***** Dataset

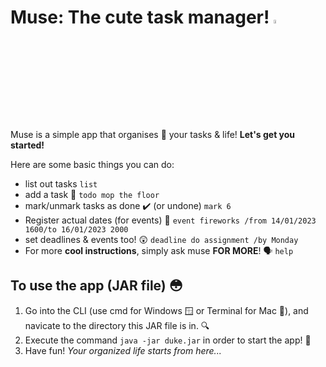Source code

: # Muse: The cute task manager! <img src="https://pbs.twimg.com/media/Cr1LLRDUEAA2vk8.jpg" width=4% height=4%>

Muse is a simple app that organises 📖 your tasks & life!
**Let's get you started!**

Here are some basic things you can do: 
- list out tasks  ```list```
- add a task 👷 ```todo mop the floor```
- mark/unmark tasks as done ✔️ (or undone) ```mark 6```
- Register actual dates (for events) 📆 ```event fireworks /from 14/01/2023 1600/to 16/01/2023 2000```
- set deadlines & events too! 😲 ```deadline do assignment /by Monday```
- For more **cool instructions**, simply ask muse **FOR MORE**! 🗣️ ```help```

## To use the app (JAR file) 😳

1. Go into the CLI (use cmd for Windows 🪟 or Terminal for Mac 🍎), and navicate to the directory this JAR file is in. 🔍
2. Execute the command ```java -jar duke.jar``` in order to start the app! 🔨
3. Have fun! *Your organized life starts from here...* 
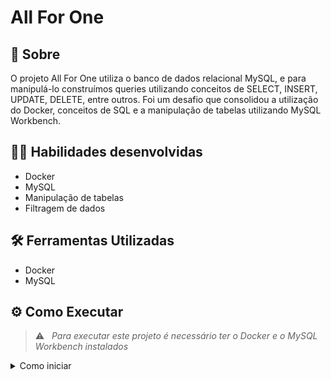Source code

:# All For One

## :page_with_curl: Sobre

O projeto All For One utiliza o banco de dados relacional MySQL, e para manipulá-lo construímos queries utilizando conceitos de SELECT, INSERT, UPDATE, DELETE, entre outros. Foi um desafio que consolidou a utilização do Docker, conceitos de SQL e a manipulação de tabelas utilizando MySQL Workbench.

## :man_technologist: Habilidades desenvolvidas

- Docker
- MySQL
- Manipulação de tabelas
- Filtragem de dados

## 🛠️ Ferramentas Utilizadas

- Docker
- MySQL

## ⚙️ Como Executar

> :warning: &nbsp; _Para executar este projeto é necessário ter o Docker e o MySQL Workbench instalados_

<details>
  <summary> Como iniciar </summary>
  <br>

1. Clone o repositório em uma pasta

```
git clone git@github.com:JessicaLopesDev/all-for-one.git
```

2. Entre na pasta raíz do projeto e instale as dependências

```
npm install
```

3. Para rodar o projeto é necessario executar o comando abaixo no diretório raiz do projeto. Isso fará com que os containers docker sejam orquestrados e o banco de dados esteja disponível

```
docker-compose up -d
```

4. No MySQL Workbench, crie o banco de dados a partir dos comandos do arquivo <code>northwind.sql</code>

5. Para testar as queries, copie os comandos dos arquivos <code>challenges/desafio1...27.sql</code> no MySQL Workbench
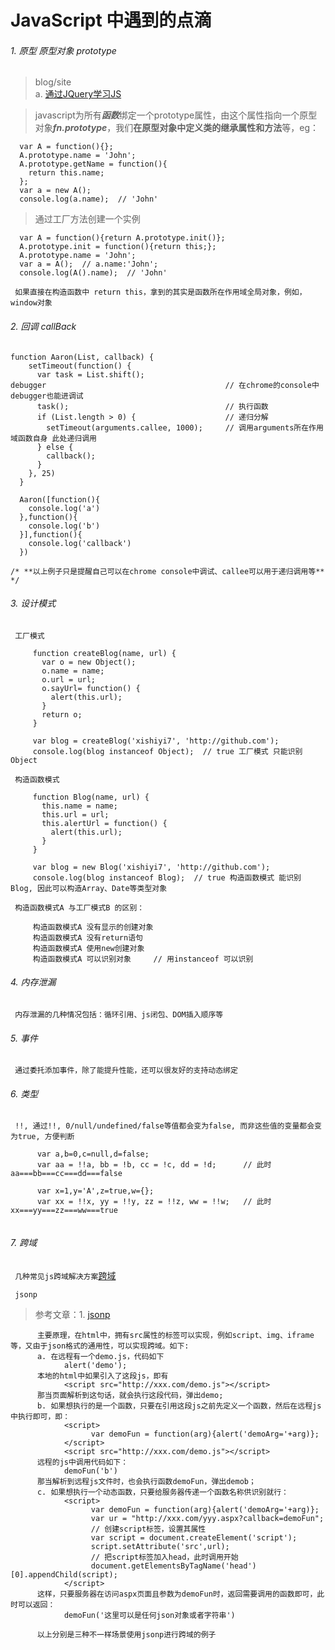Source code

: # JavaScript 中遇到的点滴

###### 1. 原型 原型对象 prototype

> blog/site  
      a. [通过JQuery学习JS](http://www.cnblogs.com/baochuan/archive/2012/11/22/2782343.html)

> javascript为所有***函数***绑定一个prototype属性，由这个属性指向一个原型对象***fn.prototype***，我们**在原型对象中定义类的继承属性和方法**等，eg：

```
  var A = function(){};
  A.prototype.name = 'John';
  A.prototype.getName = function(){
    return this.name;
  };  
  var a = new A();
  console.log(a.name);  // 'John'
```

> 通过工厂方法创建一个实例

```
  var A = function(){return A.prototype.init()};
  A.prototype.init = function(){return this;};
  A.prototype.name = 'John';
  var a = A();  // a.name:'John';
  console.log(A().name);  // 'John'
```

` 如果直接在构造函数中 return this，拿到的其实是函数所在作用域全局对象，例如，window对象`

###### 2. 回调 callBack

```
function Aaron(List, callback) {
    setTimeout(function() {
      var task = List.shift();
debugger                                        // 在chrome的console中 debugger也能进调试
      task();                                   // 执行函数
      if (List.length > 0) {                    // 递归分解
        setTimeout(arguments.callee, 1000);     // 调用arguments所在作用域函数自身 此处递归调用           
      } else {
        callback();
      }
    }, 25)
  }

  Aaron([function(){
    console.log('a')
  },function(){
    console.log('b')
  }],function(){
    console.log('callback')
  })
  
/* **以上例子只是提醒自己可以在chrome console中调试、callee可以用于递归调用等** */
```

###### 3. 设计模式

 ` 工厂模式`
 ```
      function createBlog(name, url) {
        var o = new Object();
        o.name = name;
        o.url = url;
        o.sayUrl= function() {
          alert(this.url);
        }
        return o;
      }
       
      var blog = createBlog('xishiyi7', 'http://github.com');
      console.log(blog instanceof Object);  // true 工厂模式 只能识别 Object
 ```
 
 ` 构造函数模式`
 ```
      function Blog(name, url) {
        this.name = name;
        this.url = url;
        this.alertUrl = function() {
          alert(this.url);
        }
      }
       
      var blog = new Blog('xishiyi7', 'http://github.com');
      console.log(blog instanceof Blog);  // true 构造函数模式 能识别 Blog, 因此可以构造Array、Date等类型对象
 ```
 
 ` 构造函数模式A 与工厂模式B 的区别：`
 ```
      构造函数模式A 没有显示的创建对象
      构造函数模式A 没有return语句
      构造函数模式A 使用new创建对象
      构造函数模式A 可以识别对象     // 用instanceof 可以识别
 ```
 
###### 4. 内存泄漏

` 内存泄漏的几种情况包括：循环引用、js闭包、DOM插入顺序等`

###### 5. 事件

` 通过委托添加事件，除了能提升性能，还可以很友好的支持动态绑定`

###### 6. 类型

` !!, 通过!!, 0/null/undefined/false等值都会变为false, 而非这些值的变量都会变为true, 方便判断`
```
      var a,b=0,c=null,d=false;
      var aa = !!a, bb = !b, cc = !c, dd = !d;      // 此时 aa===bb===cc===dd===false
      
      var x=1,y='A',z=true,w={};
      var xx = !!x, yy = !!y, zz = !!z, ww = !!w;   // 此时 xx===yy===zz===ww===true        
      
```

###### 7. 跨域

` 几种常见js跨域解决方案`[跨域](http://www.cnblogs.com/2050/p/3191744.html)

` jsonp`
> 参考文章：1. [jsonp](http://www.cnblogs.com/duanhuajian/p/3152617.html)
```
      主要原理，在html中，拥有src属性的标签可以实现，例如script、img、iframe等，又由于json格式的通用性，可以实现跨域。如下:  
      a. 在远程有一个demo.js，代码如下
            alert('demo');
      本地的html中如果引入了这段js，即有  
            <script src="http://xxx.com/demo.js"></script>
      那当页面解析到这句话，就会执行这段代码，弹出demo;
      b. 如果想执行的是一个函数，只要在引用这段js之前先定义一个函数，然后在远程js中执行即可，即：
            <script>
                  var demoFun = function(arg){alert('demoArg='+arg)};
            </script>
            <script src="http://xxx.com/demo.js"></script>
      远程的js中调用代码如下：
            demoFun('b')
      那当解析到远程js文件时，也会执行函数demoFun，弹出demob；
      c. 如果想执行一个动态函数，只要给服务器传递一个函数名称供识别就行：
            <script>
                  var demoFun = function(arg){alert('demoArg='+arg)};
                  var ur = "http://xxx.com/yyy.aspx?callback=demoFun";
                  // 创建script标签，设置其属性
                  var script = document.createElement('script');
                  script.setAttribute('src',url);
                  // 把script标签加入head，此时调用开始
                  document.getElementsByTagName('head')[0].appendChild(script); 
            </script>
      这样，只要服务器在访问aspx页面且参数为demoFun时，返回需要调用的函数即可，此时可以返回：
            demoFun('这里可以是任何json对象或者字符串')
            
      以上分别是三种不一样场景使用jsonp进行跨域的例子
```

**********

• Assignment
Check every line of the entries above, and copy those that carry the string "banco".

• Output of the exercise
O projeto All For One utiliza o banco de dados relacional MySQL, e para manipulá-lo construímos queries utilizando conceitos de SELECT, INSERT, UPDATE, DELETE, entre outros. Foi um desafio que consolidou a utilização do Docker, conceitos de SQL e a manipulação de tabelas utilizando MySQL Workbench.
3. Para rodar o projeto é necessario executar o comando abaixo no diretório raiz do projeto. Isso fará com que os containers docker sejam orquestrados e o banco de dados esteja disponível
4. No MySQL Workbench, crie o banco de dados a partir dos comandos do arquivo <code>northwind.sql</code>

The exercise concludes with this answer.